Sdílet prostřednictvím


Introduction to #Hive Collections

After a much needed vacation in the sunny Florida Keys and some time away from the work and blogosphere world, its time to get back on the hamster wheel.

Like most RDBMS systems Hive supports a number of different primitive data types including various size integers, precision floating point, boolean, timestamp and of course strings. Beyond those basics, Hive supports three data types not typically found in other database systems. These three data types: array, struct and map are collection implementations which are highly beneficial in the world of big data where traditional rules of normal forms do not apply.

So in the spirit of my favorite season of the year.....college football season....we are going to use a college football example to introduce the basics for each of these three data types before discussing how they are declared and subsequently queried in Hive.

Arrays

An array is an ordered or sequenced collection of items whose data types are all the same such as strings or integers. Looking at a pseudo-coded example this would look something like this:

 Array('University of Maryland', 'University of Kentucky', 'Texas A&M University', 'University of Alabama')
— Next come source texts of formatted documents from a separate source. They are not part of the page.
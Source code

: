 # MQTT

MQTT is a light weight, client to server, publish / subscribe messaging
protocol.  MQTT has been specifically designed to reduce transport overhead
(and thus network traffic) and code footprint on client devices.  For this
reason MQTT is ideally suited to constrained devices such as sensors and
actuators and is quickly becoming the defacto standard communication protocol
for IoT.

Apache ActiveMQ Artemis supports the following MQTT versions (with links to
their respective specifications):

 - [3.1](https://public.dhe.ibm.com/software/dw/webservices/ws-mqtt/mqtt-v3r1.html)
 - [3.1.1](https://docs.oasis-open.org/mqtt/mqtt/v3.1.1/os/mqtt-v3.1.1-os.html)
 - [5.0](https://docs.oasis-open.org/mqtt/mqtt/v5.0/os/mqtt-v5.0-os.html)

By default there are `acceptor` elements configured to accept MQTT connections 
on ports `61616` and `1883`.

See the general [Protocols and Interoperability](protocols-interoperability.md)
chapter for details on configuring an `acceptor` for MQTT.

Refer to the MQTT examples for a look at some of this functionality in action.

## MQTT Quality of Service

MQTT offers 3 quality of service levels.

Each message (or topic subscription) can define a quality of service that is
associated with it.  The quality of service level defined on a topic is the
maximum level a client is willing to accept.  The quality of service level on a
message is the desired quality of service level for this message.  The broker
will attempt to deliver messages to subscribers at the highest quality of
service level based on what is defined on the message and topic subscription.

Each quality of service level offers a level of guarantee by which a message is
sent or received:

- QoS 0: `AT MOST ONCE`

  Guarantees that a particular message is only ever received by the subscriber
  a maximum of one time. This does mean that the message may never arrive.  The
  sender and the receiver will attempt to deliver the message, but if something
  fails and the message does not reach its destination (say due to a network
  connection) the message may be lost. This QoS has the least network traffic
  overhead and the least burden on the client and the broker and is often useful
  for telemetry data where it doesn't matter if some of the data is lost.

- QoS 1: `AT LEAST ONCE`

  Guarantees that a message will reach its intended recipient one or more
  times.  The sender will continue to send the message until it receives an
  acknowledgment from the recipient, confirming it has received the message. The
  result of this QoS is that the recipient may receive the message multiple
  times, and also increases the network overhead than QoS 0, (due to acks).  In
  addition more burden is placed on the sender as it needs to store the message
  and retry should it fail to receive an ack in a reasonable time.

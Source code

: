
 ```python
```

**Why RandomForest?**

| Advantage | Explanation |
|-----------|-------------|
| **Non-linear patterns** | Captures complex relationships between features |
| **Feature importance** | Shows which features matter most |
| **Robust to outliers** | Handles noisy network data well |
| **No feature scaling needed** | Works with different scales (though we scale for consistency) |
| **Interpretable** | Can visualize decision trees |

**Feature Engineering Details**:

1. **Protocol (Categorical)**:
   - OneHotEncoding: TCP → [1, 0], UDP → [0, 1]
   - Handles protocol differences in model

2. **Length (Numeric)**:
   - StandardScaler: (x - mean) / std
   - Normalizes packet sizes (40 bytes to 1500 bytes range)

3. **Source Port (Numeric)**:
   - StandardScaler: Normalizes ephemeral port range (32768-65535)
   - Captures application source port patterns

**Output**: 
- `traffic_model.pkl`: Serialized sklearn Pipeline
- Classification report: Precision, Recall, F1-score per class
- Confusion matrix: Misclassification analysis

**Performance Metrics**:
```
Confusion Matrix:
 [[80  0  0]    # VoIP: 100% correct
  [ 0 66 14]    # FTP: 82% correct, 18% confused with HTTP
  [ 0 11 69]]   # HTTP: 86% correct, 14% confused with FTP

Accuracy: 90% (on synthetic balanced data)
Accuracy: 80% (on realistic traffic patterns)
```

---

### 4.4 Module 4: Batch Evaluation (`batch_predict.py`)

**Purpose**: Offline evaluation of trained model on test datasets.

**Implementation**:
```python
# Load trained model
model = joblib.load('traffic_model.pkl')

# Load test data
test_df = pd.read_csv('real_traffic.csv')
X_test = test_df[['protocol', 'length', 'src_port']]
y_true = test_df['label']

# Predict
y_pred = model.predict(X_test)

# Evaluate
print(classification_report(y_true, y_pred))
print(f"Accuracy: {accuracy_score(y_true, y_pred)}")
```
Since this collection of "things" has a defined order or sequence it is addressable via a zero-based index meaning that University of Maryland would be at Array[0] and University of Alabama would be found at Array[3].

Struct

For those of us who come from a developer background this one will look familiar. A struct or structure is essentially an "object" that  consists of defined fields with each field having its own data type. We could define a name struct that looks like:

 Struct(FirstName: string, NickName: string, LastName:string)

The pseudo-coded example that follows is simply:

 Struct('Paul', 'Bear', 'Bryant')

To access fields in a structure, the dot notation that is found in most programming languages is used. Using the above example the coaches name could be accessed using to produce the name of the legendary coach Paul Bear Bryant:

 Struct.FirstName + ' ' + Struct.NickName + ' ' + Struct.LastName

Map

The Map data type is nothing more than a collection of key/value pairs or tuples defined as:

 Map<string, integer>

The first data type (the string) defines the type used for the key and the second data type type for the value. Using this collection we could populate something like a win, loss and tie record using the following pseudo-code:

 Map('wins', 323, 'losses', 85, 'ties', 17)

Access to items within the collection is handled through what's called array notation. For example suppose you wanted to get the number of wins from the map, you would use Map['wins'] to get 323.

Declaring Collections

Now that you have an idea of the data types that make up the collection support within Hive. Let's look at a full table definition that declares each type previously discussed:

 CREATE TABLE coaches (
    id     INTEGER,
    name   STRUCT<firstname:STRING, nickname:STRING, lastname:STRING>,
    dob    TIMESTAMP,
    teams  ARRAY<STRING>,
    record MAP<STRING, INTEGER>    
);

Note that to this point, we have not defined any encoding or delimiter information which is important since the Hive applies the schema on read. Before looking at an expanded definition that includes a delimiter specification, review the default Hive delimiters in the table below.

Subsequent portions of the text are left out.